Nonetheless, we have seen speculation return to the forefront. As we started the day, bitcoin (BTC) was up about 13% year-to-date. That’s a stellar return, but just like AMZN, BTC is about half the price it was a year ago. Carvana (CVNA), a company whose debt is trading at highly distressed levels, is up over 50% so far in 2023. That made a wonderful trade, but CVNA is trading about 95% lower than where it was a year ago. I could go on and on with a long list of similar examples (like meme stocks), but I hope you get my point. Somehow the bounces in a wide range of assets that became oversold as the result of year-end tax-loss selling morphed into a bit of a speculative frenzy.
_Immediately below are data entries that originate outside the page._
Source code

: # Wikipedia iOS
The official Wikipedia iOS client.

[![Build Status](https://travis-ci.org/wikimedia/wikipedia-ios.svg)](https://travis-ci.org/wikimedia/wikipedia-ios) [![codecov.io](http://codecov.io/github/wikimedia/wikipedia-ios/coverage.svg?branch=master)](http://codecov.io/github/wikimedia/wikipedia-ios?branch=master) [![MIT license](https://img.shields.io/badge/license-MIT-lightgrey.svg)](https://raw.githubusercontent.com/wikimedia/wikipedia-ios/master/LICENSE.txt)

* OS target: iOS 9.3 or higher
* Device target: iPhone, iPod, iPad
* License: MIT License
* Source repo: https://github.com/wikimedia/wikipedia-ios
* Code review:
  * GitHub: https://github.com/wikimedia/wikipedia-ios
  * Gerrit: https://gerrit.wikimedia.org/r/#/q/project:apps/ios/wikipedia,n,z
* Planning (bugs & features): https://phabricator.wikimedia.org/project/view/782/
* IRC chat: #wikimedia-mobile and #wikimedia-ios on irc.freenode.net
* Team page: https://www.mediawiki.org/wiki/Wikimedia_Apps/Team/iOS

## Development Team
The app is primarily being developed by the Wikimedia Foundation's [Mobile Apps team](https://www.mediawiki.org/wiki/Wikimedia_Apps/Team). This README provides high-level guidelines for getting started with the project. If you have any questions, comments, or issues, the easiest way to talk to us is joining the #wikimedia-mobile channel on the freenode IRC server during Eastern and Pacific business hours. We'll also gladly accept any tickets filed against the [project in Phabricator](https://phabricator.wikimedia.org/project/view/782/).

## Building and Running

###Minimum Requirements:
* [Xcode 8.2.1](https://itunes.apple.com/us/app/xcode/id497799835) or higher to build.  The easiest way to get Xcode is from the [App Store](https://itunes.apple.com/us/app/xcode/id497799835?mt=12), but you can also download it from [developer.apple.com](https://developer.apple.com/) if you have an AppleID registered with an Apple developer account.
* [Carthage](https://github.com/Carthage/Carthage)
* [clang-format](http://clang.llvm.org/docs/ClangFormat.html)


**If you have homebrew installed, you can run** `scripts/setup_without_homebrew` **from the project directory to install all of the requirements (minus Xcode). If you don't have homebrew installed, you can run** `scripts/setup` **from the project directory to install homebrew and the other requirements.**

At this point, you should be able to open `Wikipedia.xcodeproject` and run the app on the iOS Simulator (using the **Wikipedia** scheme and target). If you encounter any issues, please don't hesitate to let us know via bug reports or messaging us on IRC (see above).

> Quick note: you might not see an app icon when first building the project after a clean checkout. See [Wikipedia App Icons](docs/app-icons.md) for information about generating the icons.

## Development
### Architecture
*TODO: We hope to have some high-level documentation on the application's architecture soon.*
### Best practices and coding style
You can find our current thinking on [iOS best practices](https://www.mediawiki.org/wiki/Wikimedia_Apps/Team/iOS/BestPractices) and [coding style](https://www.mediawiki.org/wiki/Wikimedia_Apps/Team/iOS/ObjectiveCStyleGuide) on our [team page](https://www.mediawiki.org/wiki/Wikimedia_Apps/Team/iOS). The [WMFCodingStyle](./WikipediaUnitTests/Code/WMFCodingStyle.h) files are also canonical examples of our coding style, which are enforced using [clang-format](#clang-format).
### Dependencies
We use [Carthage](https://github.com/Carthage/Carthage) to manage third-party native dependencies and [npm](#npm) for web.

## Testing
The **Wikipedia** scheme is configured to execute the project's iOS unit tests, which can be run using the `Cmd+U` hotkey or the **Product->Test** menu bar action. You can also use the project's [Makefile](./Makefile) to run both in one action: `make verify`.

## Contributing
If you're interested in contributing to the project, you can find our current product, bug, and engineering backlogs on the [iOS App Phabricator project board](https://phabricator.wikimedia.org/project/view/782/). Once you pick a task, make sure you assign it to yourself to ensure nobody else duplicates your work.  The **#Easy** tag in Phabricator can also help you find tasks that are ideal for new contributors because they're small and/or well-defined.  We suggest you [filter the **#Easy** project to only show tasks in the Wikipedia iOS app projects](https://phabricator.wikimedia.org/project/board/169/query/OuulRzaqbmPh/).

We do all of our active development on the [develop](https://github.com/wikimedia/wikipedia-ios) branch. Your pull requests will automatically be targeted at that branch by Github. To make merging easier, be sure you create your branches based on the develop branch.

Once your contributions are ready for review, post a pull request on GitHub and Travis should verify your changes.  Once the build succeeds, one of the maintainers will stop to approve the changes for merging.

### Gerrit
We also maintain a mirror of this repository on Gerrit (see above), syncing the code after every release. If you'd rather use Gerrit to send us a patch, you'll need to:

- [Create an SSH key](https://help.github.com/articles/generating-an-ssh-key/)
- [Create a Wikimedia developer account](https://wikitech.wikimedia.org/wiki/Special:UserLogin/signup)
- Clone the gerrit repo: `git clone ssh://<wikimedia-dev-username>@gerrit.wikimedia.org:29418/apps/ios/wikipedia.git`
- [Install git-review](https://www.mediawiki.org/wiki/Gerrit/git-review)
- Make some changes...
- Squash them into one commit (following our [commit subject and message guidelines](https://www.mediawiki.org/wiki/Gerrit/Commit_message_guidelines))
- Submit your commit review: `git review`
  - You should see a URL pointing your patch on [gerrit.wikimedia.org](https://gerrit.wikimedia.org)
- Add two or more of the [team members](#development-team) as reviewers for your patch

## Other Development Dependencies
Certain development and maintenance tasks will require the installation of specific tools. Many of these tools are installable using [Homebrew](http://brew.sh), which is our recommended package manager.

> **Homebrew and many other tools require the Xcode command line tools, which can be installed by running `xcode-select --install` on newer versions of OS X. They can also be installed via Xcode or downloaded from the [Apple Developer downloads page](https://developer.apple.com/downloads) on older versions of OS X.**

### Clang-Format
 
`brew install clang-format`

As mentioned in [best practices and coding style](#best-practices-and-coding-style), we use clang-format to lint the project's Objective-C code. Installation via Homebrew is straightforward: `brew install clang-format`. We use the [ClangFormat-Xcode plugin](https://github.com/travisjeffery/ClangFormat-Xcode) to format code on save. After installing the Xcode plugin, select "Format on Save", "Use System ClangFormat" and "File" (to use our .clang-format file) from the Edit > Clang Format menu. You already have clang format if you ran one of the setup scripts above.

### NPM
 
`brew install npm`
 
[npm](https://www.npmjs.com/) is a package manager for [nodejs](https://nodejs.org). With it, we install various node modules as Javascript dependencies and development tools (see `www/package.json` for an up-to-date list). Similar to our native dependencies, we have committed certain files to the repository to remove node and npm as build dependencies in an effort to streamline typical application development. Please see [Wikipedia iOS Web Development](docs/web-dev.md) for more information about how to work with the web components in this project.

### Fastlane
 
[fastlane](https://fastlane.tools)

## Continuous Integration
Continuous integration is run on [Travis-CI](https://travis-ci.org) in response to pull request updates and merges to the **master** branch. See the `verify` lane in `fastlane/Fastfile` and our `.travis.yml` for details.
The conflict between short- and long-term percentage changes is why I am not a fan of arbitrary declarations of bull and bear markets based strictly on percentage changes. The Euro Stoxx 50 Index, a blue-chip European index that can hardly be considered a speculative bastion, has been on quite a tear recently. It bottomed around 3,250 in late October and rallied steadily since. Within a month, in late November, the index had risen 20% from its lows to about 3,900. To some, that qualifies as a bull market. Now that we are approaching the 4,200 level, that bull move is even more impressive. But we remain over 5% below last year’s highs. Can we call that a bull market yet? Probably. And we can almost certainly consider the UK in a bull market with the FTSE 100 at all-time highs. We can debate the causes and the sustainability of those rallies amidst their own central bank tightening, but we can much more safely assert that we are seeing meaningful secular moves in key European benchmarks than we can assert for beaten-down US companies.